### The problem
Among the lines of the records, find all that carry the word "oneEqZero" and copy them.
* * * * * * *
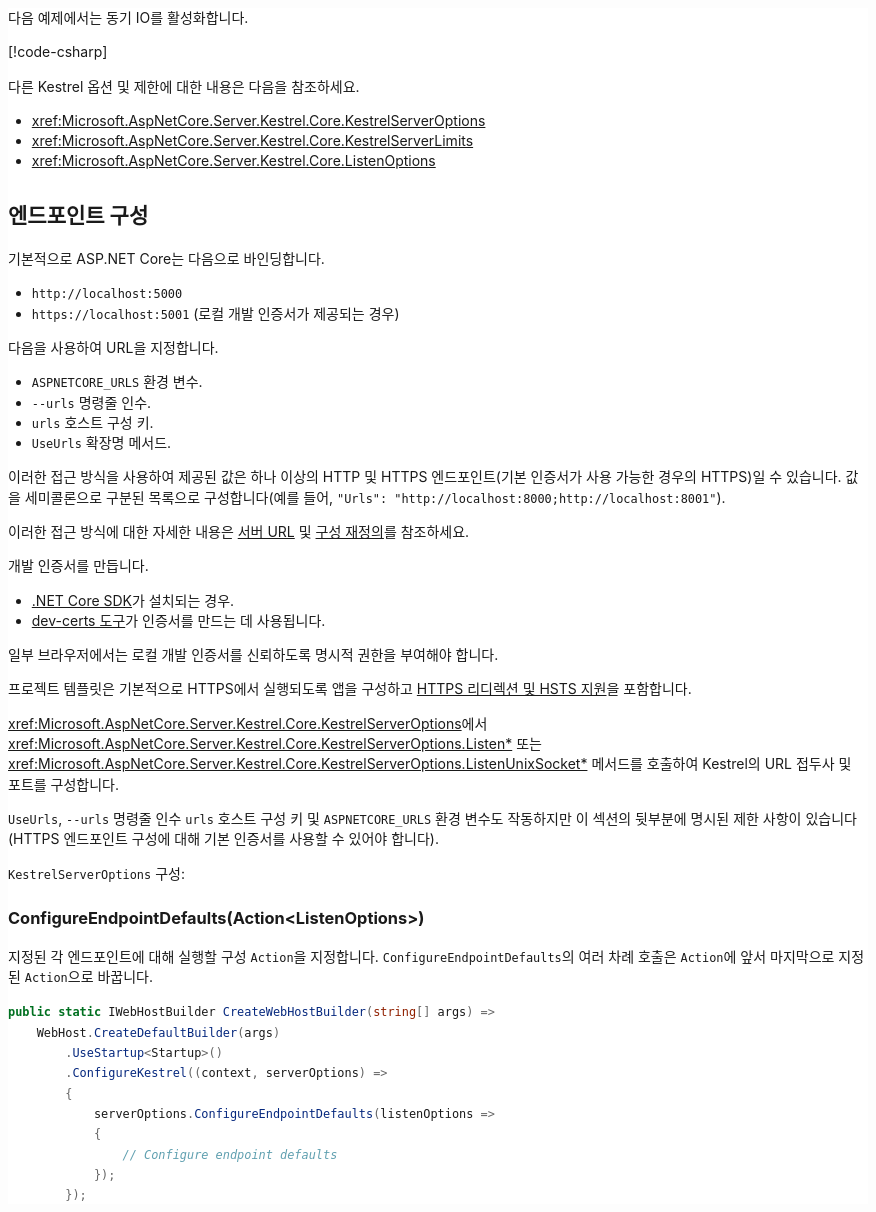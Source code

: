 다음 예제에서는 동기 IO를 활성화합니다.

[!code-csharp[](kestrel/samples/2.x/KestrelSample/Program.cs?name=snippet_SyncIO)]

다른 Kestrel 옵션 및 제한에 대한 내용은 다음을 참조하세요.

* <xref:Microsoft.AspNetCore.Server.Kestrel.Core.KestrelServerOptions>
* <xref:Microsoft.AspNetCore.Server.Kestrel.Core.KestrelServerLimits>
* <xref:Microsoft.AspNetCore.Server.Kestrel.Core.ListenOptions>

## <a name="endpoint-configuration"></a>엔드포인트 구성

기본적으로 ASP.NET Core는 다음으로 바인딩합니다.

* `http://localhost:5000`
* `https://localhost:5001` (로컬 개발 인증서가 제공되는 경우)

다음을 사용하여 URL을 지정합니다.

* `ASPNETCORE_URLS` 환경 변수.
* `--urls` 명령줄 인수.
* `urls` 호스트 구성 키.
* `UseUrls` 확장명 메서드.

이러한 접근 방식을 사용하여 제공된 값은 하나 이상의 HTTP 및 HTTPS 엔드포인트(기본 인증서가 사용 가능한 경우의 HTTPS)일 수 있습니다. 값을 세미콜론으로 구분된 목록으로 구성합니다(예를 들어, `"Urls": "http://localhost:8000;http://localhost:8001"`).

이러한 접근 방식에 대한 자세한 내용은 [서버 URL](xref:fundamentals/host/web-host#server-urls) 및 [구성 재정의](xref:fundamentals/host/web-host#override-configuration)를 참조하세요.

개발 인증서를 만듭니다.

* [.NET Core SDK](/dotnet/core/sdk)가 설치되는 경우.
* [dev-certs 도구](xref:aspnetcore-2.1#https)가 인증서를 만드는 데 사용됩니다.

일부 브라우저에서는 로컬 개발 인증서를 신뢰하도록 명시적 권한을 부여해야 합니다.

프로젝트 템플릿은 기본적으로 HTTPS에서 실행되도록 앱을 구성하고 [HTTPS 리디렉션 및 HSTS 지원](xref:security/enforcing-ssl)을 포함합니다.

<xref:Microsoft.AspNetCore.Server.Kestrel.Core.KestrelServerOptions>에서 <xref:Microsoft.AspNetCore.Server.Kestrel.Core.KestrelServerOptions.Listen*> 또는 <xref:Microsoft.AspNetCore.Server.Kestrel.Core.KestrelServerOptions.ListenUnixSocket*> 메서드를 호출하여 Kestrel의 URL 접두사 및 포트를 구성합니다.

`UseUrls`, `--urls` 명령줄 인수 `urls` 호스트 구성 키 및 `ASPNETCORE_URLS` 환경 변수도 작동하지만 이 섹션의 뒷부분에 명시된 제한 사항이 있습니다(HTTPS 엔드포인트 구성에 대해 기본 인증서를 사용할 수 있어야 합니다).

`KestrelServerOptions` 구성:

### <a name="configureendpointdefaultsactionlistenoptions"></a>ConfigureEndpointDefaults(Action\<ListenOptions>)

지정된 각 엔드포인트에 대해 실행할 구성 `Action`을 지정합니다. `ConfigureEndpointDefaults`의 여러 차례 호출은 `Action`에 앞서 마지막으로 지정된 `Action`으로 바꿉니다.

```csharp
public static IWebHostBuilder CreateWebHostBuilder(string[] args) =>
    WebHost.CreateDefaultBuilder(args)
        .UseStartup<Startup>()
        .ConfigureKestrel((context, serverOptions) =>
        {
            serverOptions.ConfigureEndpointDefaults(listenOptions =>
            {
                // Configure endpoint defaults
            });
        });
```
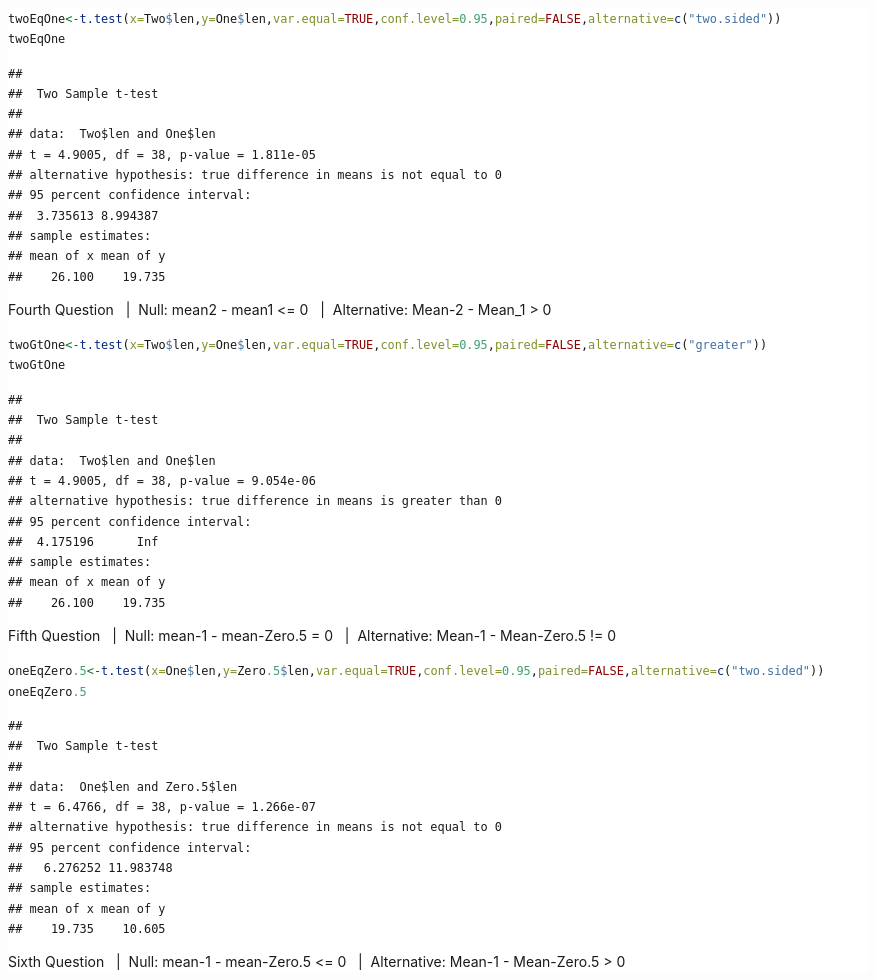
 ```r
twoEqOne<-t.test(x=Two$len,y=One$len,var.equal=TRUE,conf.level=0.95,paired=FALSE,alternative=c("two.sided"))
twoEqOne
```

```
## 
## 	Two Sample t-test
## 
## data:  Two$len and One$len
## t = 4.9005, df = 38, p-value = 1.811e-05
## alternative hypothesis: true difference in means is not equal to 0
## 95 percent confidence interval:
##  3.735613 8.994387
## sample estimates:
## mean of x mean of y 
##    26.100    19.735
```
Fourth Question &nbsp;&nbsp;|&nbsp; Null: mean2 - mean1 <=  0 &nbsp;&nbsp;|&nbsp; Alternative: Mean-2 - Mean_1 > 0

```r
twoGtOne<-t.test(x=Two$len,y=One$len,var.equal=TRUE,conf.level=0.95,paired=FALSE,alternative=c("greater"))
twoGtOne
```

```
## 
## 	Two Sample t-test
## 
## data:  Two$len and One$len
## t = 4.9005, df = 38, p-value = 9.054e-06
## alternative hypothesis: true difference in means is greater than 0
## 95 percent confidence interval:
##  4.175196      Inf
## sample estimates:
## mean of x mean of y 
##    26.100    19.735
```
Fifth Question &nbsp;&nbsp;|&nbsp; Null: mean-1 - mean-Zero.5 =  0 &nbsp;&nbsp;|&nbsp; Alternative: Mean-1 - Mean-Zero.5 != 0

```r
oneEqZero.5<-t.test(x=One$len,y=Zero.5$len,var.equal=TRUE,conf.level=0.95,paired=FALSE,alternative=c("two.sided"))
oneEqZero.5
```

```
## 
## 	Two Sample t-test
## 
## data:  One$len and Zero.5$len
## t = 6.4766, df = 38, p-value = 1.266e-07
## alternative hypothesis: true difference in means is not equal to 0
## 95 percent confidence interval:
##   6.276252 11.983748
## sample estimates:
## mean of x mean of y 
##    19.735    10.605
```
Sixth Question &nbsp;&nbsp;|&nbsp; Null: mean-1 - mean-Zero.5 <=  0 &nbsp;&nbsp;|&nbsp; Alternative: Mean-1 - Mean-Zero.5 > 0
* * * * * * *
### Your solution
oneEqZero.5<-t.test(x=One$len,y=Zero.5$len,var.equal=TRUE,conf.level=0.95,paired=FALSE,alternative=c("two.sided"))
oneEqZero.5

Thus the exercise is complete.